■ **Exercise aim**
An exact retyping of every record is required.
(Dataset records begins)
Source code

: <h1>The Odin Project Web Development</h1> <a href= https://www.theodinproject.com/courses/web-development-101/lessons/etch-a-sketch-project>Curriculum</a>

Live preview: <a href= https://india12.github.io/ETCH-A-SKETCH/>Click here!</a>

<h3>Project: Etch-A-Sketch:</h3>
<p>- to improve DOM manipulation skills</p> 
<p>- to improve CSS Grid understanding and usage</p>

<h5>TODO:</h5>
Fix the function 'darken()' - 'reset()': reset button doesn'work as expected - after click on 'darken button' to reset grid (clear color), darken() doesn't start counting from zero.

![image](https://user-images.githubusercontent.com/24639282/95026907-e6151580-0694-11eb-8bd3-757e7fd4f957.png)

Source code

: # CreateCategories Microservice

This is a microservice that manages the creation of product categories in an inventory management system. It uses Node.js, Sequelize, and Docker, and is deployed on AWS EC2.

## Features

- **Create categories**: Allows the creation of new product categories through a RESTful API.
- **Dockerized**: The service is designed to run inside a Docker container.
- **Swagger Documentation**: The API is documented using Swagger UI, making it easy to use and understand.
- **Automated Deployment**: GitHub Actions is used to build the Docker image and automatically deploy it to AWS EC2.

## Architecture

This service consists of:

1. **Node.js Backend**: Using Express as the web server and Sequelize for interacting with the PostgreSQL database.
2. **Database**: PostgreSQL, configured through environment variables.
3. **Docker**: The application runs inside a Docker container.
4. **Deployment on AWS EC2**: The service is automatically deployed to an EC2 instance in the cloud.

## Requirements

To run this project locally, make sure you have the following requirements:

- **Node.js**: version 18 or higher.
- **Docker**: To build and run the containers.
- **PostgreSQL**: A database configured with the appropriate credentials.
(Dataset records ends)
■ **Solution to this task**
Source code

: <h1>The Odin Project Web Development</h1> <a href= https://www.theodinproject.com/courses/web-development-101/lessons/etch-a-sketch-project>Curriculum</a>

Live preview: <a href= https://india12.github.io/ETCH-A-SKETCH/>Click here!</a>

<h3>Project: Etch-A-Sketch:</h3>
<p>- to improve DOM manipulation skills</p> 
<p>- to improve CSS Grid understanding and usage</p>

<h5>TODO:</h5>
Fix the function 'darken()' - 'reset()': reset button doesn'work as expected - after click on 'darken button' to reset grid (clear color), darken() doesn't start counting from zero.

![image](https://user-images.githubusercontent.com/24639282/95026907-e6151580-0694-11eb-8bd3-757e7fd4f957.png)

Source code

: # CreateCategories Microservice

This is a microservice that manages the creation of product categories in an inventory management system. It uses Node.js, Sequelize, and Docker, and is deployed on AWS EC2.

## Features

- **Create categories**: Allows the creation of new product categories through a RESTful API.
- **Dockerized**: The service is designed to run inside a Docker container.
- **Swagger Documentation**: The API is documented using Swagger UI, making it easy to use and understand.
- **Automated Deployment**: GitHub Actions is used to build the Docker image and automatically deploy it to AWS EC2.

## Architecture

This service consists of:

1. **Node.js Backend**: Using Express as the web server and Sequelize for interacting with the PostgreSQL database.
2. **Database**: PostgreSQL, configured through environment variables.
3. **Docker**: The application runs inside a Docker container.
4. **Deployment on AWS EC2**: The service is automatically deployed to an EC2 instance in the cloud.

## Requirements

To run this project locally, make sure you have the following requirements:

- **Node.js**: version 18 or higher.
- **Docker**: To build and run the containers.
- **PostgreSQL**: A database configured with the appropriate credentials.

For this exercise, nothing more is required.